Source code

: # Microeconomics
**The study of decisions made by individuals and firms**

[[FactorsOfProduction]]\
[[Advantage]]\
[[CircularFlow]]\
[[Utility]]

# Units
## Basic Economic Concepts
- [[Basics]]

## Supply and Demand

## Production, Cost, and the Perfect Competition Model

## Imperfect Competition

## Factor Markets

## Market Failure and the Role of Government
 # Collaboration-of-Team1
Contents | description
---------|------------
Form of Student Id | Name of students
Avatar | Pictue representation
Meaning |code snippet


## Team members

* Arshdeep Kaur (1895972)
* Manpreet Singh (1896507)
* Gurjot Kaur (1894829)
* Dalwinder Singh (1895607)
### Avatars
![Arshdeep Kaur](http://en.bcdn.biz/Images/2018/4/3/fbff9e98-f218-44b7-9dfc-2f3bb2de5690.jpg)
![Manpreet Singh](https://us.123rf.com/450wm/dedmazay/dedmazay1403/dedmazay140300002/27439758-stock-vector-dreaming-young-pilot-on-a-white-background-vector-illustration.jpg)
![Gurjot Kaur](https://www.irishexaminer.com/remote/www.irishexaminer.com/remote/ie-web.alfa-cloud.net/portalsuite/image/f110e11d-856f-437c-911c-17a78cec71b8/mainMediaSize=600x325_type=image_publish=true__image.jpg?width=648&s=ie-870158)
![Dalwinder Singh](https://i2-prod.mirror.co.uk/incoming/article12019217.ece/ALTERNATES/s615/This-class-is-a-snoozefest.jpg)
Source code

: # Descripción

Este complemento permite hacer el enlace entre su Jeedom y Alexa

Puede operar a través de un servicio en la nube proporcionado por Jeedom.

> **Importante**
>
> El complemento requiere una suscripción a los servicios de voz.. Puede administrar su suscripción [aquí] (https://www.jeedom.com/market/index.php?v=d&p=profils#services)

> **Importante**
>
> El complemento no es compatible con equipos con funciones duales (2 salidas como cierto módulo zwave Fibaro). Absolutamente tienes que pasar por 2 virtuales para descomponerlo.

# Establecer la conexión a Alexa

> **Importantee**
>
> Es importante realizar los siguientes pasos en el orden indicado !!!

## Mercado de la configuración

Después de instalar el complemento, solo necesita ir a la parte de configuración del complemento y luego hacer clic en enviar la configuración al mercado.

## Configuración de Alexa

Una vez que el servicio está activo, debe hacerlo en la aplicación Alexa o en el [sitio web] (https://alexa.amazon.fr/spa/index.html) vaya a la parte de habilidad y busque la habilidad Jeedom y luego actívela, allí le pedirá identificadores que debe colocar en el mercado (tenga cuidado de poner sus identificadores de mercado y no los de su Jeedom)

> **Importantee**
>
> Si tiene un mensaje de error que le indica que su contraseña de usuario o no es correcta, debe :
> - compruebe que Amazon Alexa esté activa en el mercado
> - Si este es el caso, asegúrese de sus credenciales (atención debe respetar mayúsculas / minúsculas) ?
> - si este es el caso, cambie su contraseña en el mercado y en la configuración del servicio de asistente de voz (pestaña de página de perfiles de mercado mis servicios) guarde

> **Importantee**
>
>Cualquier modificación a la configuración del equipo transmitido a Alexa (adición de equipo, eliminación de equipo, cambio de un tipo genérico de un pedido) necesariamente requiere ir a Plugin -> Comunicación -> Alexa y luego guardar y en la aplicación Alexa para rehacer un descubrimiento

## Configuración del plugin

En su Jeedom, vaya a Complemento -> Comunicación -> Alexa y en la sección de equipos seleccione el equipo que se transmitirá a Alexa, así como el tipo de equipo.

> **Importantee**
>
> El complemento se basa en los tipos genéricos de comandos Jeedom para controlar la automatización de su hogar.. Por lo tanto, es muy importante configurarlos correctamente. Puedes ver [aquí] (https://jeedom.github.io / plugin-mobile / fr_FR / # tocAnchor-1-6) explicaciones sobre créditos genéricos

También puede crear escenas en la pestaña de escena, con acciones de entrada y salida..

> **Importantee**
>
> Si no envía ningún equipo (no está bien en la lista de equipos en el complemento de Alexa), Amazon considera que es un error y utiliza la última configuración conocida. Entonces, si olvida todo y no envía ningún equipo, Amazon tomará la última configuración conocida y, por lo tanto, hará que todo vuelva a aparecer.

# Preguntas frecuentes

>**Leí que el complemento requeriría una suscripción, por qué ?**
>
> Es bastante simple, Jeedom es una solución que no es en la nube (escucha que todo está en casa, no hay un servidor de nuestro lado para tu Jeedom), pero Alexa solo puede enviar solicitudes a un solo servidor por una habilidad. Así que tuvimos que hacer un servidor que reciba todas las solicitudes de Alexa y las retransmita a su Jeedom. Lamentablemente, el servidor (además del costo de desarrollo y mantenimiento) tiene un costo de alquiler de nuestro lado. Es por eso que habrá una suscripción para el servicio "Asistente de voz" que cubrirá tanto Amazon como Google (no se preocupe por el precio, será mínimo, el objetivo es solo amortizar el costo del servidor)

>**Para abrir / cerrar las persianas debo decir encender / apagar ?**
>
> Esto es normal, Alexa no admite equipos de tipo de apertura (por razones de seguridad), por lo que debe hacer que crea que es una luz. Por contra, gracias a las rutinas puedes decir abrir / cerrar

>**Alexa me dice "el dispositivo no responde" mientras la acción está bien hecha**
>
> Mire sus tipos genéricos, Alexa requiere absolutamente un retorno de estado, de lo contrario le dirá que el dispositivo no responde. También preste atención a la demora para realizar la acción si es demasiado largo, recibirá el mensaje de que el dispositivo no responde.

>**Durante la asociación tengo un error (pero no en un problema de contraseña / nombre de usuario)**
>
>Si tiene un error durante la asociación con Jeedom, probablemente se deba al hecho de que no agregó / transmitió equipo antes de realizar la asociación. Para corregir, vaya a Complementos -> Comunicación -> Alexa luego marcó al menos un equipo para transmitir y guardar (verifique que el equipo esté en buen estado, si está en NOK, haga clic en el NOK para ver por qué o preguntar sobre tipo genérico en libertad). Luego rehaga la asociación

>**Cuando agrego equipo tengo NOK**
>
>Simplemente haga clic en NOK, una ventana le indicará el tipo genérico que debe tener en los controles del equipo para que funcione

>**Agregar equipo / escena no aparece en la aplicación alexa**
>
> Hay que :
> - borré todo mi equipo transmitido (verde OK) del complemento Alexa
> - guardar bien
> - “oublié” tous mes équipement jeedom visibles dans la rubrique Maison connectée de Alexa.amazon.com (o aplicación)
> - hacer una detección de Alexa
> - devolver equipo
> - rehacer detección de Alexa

*What is needed*:
Each line of the data in which the string "Gurjot" appears needs to be copied.

*Solution for this problem*:
* Gurjot Kaur (1894829)
![Gurjot Kaur](https://www.irishexaminer.com/remote/www.irishexaminer.com/remote/ie-web.alfa-cloud.net/portalsuite/image/f110e11d-856f-437c-911c-17a78cec71b8/mainMediaSize=600x325_type=image_publish=true__image.jpg?width=648&s=ie-870158)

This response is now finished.